24/05/2024
Empieza a leer 'Un día en la vida de Abed Salama' de Nathan Thrall

 

No vemos nuestra voluntad en lo que pasa, así que llamamos a algunos eventos «accidentes de la melancolía», cuando son las inevitabilidades de nuestros proyectos, y llamamos a otros eventos «necesidades» solamente porque no vamos a cambiar de opinión.
STANLEY CAVELL

 

PRÓLOGO

La noche anterior al accidente, Milad Salama no podía contener la emoción por la excursión de su clase. «Baba», dijo, tirando del brazo de Abed, su padre, «quiero comprar la comida para el pícnic de mañana.» Estaban en el piso de los suegros de Abed, que eran los dueños de un pequeño supermercado a pocos metros de allí. Abed salió a la calle con su hijo, de cinco años, a través de uno de los estrechos pasadizos de Dahiyat a-Salaam, el barrio de Anata donde vivían.

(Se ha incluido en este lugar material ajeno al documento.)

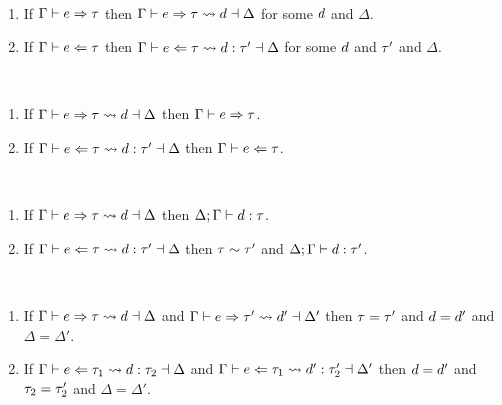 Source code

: \begin{theorem} ~
  \begin{enumerate}
    \item If $\Gamma \vdash e \Rightarrow \tau$ then $\Gamma \vdash e \Rightarrow \tau \leadsto d \dashv \Delta$ for some $d$ and $\Delta$.
    \item If $\Gamma \vdash e \Leftarrow \tau$ then $\Gamma \vdash e \Leftarrow \tau \leadsto d : \tau' \dashv \Delta$ for some $d$ and $\tau'$ and $\Delta$.
  \end{enumerate}
\end{theorem}

\begin{theorem} ~
  \begin{enumerate}
    \item If $\Gamma \vdash e \Rightarrow \tau \leadsto d \dashv \Delta$ then $\Gamma \vdash e \Rightarrow \tau$.
    \item If $\Gamma \vdash e \Leftarrow \tau \leadsto d : \tau' \dashv \Delta$ then $\Gamma \vdash e \Leftarrow \tau$.
  \end{enumerate}
\end{theorem}

\begin{theorem} ~
  \begin{enumerate}
    \item If $\Gamma \vdash e \Rightarrow \tau \leadsto d \dashv \Delta$ then $\Delta; \Gamma \vdash d : \tau$.
    \item If $\Gamma \vdash e \Leftarrow \tau \leadsto d : \tau' \dashv \Delta$ then $\tau \sim \tau'$ and $\Delta; \Gamma \vdash d : \tau'$.
  \end{enumerate}
\end{theorem}

\begin{theorem} ~
  \begin{enumerate}
    \item If $\Gamma \vdash e \Rightarrow \tau \leadsto d \dashv \Delta$ and $\Gamma \vdash e \Rightarrow \tau' \leadsto d' \dashv \Delta'$ then $\tau=\tau'$ and $d=d'$ and $\Delta=\Delta'$.
    \item If $\Gamma \vdash e \Leftarrow \tau_1 \leadsto d : \tau_2 \dashv \Delta$ and $\Gamma \vdash e \Leftarrow \tau_1 \leadsto d' : \tau_2' \dashv \Delta'$ then $d=d'$ and $\tau_2=\tau_2'$ and $\Delta=\Delta'$.
  \end{enumerate}
\end{theorem}

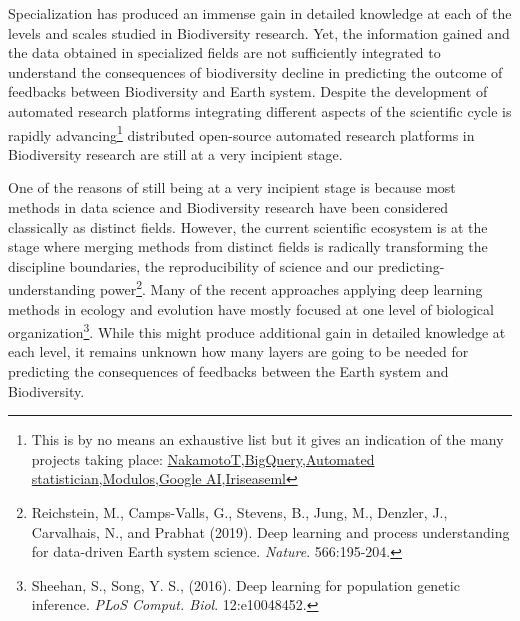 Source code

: \documentclass[authoryear,1p,12pt]{elsarticle}
\begin{document}
\noindent Specialization has produced an immense gain in detailed
knowledge at each of the levels and scales studied in Biodiversity
research. Yet, the information gained and the data obtained in
specialized fields are not sufficiently integrated to understand the
consequences of biodiversity decline in predicting the outcome of
feedbacks between Biodiversity and Earth system. Despite the
development of automated research platforms integrating different
aspects of the scientific cycle is rapidly advancing\footnote{This is
  by no means an exhaustive list but it gives an indication of the
  many projects taking place:
  \href{https://www.nterminal.com}{NakamotoT},\href{https://cloud.google.com/bigquery/}{BigQuery},\href{https://www.automaticstatistician.com/index/}{Automated
    statistician},\href{http://www.modulos.ai/}{Modulos},\href{https://ai.google/}{Google
    AI},\href{https://iris.ai}{Iris}\href{https://github.com/DS3Lab/easeml}{easeml}}
distributed open-source automated research platforms in Biodiversity
research are still at a very incipient stage.

One of the reasons of still being at a very incipient stage is because
most methods in data science and Biodiversity research have been
considered classically as distinct fields. However, the current
scientific ecosystem is at the stage where merging methods from
distinct fields is radically transforming the discipline boundaries,
the reproducibility of science and our predicting-understanding
power\footnote{Reichstein, M., Camps-Valls, G., Stevens, B., Jung, M.,
  Denzler, J., Carvalhais, N., and Prabhat (2019). Deep learning and
  process understanding for data-driven Earth system science. {\em
    Nature}. 566:195-204.}. Many of the recent approaches applying
deep learning methods in ecology and evolution have mostly focused at
one level of biological organization\footnote{Sheehan, S., Song,
  Y. S., (2016). Deep learning for population genetic inference.  {\em
    PLoS Comput. Biol}. 12:e10048452.}. While this might produce
additional gain in detailed knowledge at each level, it remains
unknown how many layers are going to be needed for predicting the
consequences of feedbacks between the Earth system and Biodiversity.
\end{document}
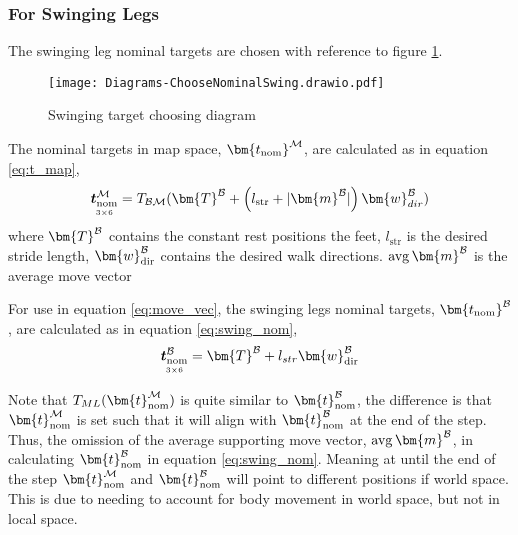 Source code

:             \subsubsection{For Swinging Legs} \label{sec:swing}
                The swinging leg nominal targets are chosen with reference to figure \ref{fig:swinging_targ}.
                \begin{figure}[h]
                    \centering
                    \texttt{[image: Diagrams-ChooseNominalSwing.drawio.pdf]}
                    \caption{Swinging target choosing diagram} 
                    \label{fig:swinging_targ}
                \end{figure}

                \noindent
                The nominal targets in map space, \(\bm{t_\text{nom}} ^{\fmap}\), are calculated as in equation \ref{eq:t_map},
                \begin{equation} \label{eq:t_map}
                    \mdim{\boldsymbol{t}_\text{nom}^{\fmap}}{3}{6} = \transframe{\bm{T}^\fbody + \left(l_\text{str}+|\bm{m}^\fbody|\right)\bm{w}_{dir}^\fbody}{\fbody}{\fmap}
                \end{equation}
                where \(\bm{T}^\fbody\) contains the constant rest positions the feet, \(l_\text{str}\) is the desired stride length, \(\bm{w}_\text{dir}^\fbody\)
                contains the desired walk directions. \(\avg\bm{m}^\fbody\) is the average move vector 

                For use in equation \ref{eq:move_vec}, the swinging legs nominal targets, \(\bm{t_\text{nom}} ^\fbody\), are calculated as 
                in equation \ref{eq:swing_nom},
                \begin{equation} \label{eq:swing_nom}
                    \mdim{\boldsymbol{t}_\text{nom}^\fbody}{3}{6} = \bm{T}^\fbody + l_{str}\bm{w}_\text{dir}^\fbody
                \end{equation}

                Note that \(\transframe{\bm{t}_\text{nom}^{\fmap}}{M}{L}\) is quite similar to \(\bm{t}_\text{nom}^\fbody\), the difference is that \(\bm{t}_\text{nom}^{\fmap}\) is set such that it
                will align with \(\bm{t}_\text{nom}^\fbody\)
                at the end of the step. Thus, the omission of the average supporting move vector, \(\avg \bm{m}^\fbody\), in calculating \(\bm{t}_\text{nom}^\fbody\)
                in equation \ref{eq:swing_nom}.
                Meaning at until the end of the step \(\bm{t}_\text{nom}\inrefframe{M}\) and \(\bm{t}_\text{nom}^\fbody\) will point 
                to different positions if world space. This is due to needing to account for body movement in world space, but not in local space.

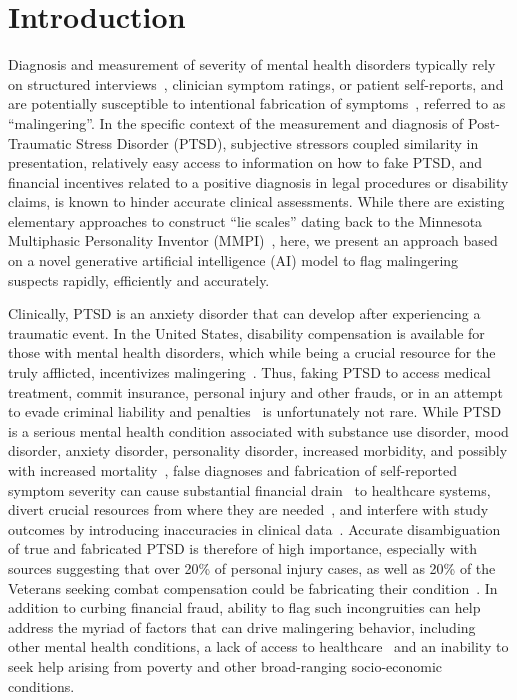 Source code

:\documentclass[onecolumn,10pt]{IEEEtran}
\begin{document}
\section*{Introduction}
Diagnosis and measurement of severity of mental health disorders  typically  rely  on structured interviews~\cite{ali2015multimodal}, clinician symptom ratings, or patient self-reports, and are potentially susceptible to  intentional fabrication of  symptoms~\cite{Rogers1997,rogers2008clinical},  referred to as ``malingering''. In the specific context of the measurement and diagnosis of Post-Traumatic Stress Disorder (PTSD),  subjective stressors coupled similarity in presentation,   relatively easy access to information on  how to fake PTSD,  and financial  incentives related to a positive diagnosis  in  legal procedures or disability claims, is known to hinder accurate  clinical assessments.  While there are existing elementary approaches to construct ``lie scales'' dating back to the Minnesota Multiphasic Personality Inventor (MMPI)~\cite{butcher2010minnesota}, here, we present an approach based on a novel generative artificial intelligence (AI) model to flag malingering suspects rapidly, efficiently and accurately. %

Clinically, PTSD is an anxiety disorder that can develop after experiencing a traumatic event. In the United States,  disability compensation is   available for  those with mental health disorders, which while being a crucial resource for the truly afflicted, incentivizes malingering~\cite{frueh2007us,taylor2007detection}.  Thus,  faking PTSD to access medical treatment, commit insurance, personal injury and other frauds, or in an attempt to evade criminal liability and penalties~\cite{guriel2003assessing,salloway1990opiate,resnick2008malingering,burkett1998stolen} is unfortunately not rare. While  PTSD is a serious mental health condition  associated with  substance use disorder, mood disorder, anxiety disorder,  personality disorder, increased morbidity,  and possibly with increased  mortality~\cite{goldstein2016epidemiology,schnurr2009posttraumatic}, false diagnoses and fabrication of self-reported symptom severity can cause substantial financial drain~\cite{lopiccolo1999current, oboler2000disability} to  healthcare systems, divert crucial resources from where they are needed~\cite{taylor2006clinician}, and interfere with study outcomes by introducing inaccuracies in clinical data~\cite{rosen2006dsm}. Accurate disambiguation of true and fabricated PTSD is therefore of high importance, especially with sources suggesting that over 20\% of  personal injury cases, as well as  20\%  of the Veterans seeking combat compensation could be  fabricating their condition~\cite{marx2011ptsd,rogers1994explanatory,leeshaley1997mmpi2,frueh2007us}. In addition to curbing  financial fraud, ability to flag such incongruities can help address the myriad of   factors that can drive malingering behavior, including other mental health conditions, a lack of access to healthcare~\cite{park2021race,muntaner2004socioeconomic} and  an inability to seek help arising from poverty and other broad-ranging socio-economic conditions.
\end{document}
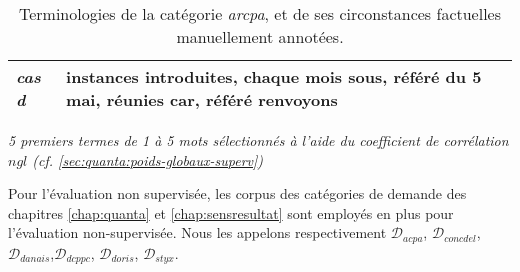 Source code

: \begin{table}[ht]
\begin{tabular}{|l|p{}|}
		\\ \hline
		\textit{cas d} & instances introduites,
		chaque mois sous,
		référé du 5 mai,
		réunies car,
		référé renvoyons
		\\ \hline
	\end{tabular}

	\textit{5 premiers termes de 1 à 5 mots sélectionnés à l'aide du coefficient de corrélation $ngl$ (cf. \ref{sec:quanta:poids-globaux-superv})}
	\caption{Terminologies  de la catégorie \textit{arcpa}, et de ses circonstances factuelles manuellement annotées.}\label{tab:similarite:terminologie-resp_avocat}
\end{table}

Pour l'évaluation non supervisée, les corpus des catégories de demande des chapitres \ref{chap:quanta} et \ref{chap:sensresultat} sont employés en plus pour l'évaluation non-supervisée. Nous les appelons respectivement $\mathcal{D}_{acpa}$, $\mathcal{D}_{concdel}$, $\mathcal{D}_{danais}$,$\mathcal{D}_{dcppc}$, $\mathcal{D}_{doris}$, $\mathcal{D}_{styx}$.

Avanzaron lentamente por la calle sin aceras, entre los coches aparcados y el tráfico. Un enredo de cuerdas, cables y líneas colgaba sobre sus cabezas, y se veían pequeñísimos junto a los edificios que, como torres, se elevaban cuatro, cinco y hasta seis veces más altos que la barrera de separación que cercaba Anata. Abed recordaba un tiempo, no hacía mucho, en que Dahiyat a-Salaam era todavía rural y había mucho espacio libre, en que todavía era posible expandirse hacia los lados, y no hacia arriba. Ya en el supermercado, le compró a Milad una botella de Tapuzina, una bebida israelí de naranja, además de un tubo de Pringles y un huevo Kinder de chocolate, su golosina favorita.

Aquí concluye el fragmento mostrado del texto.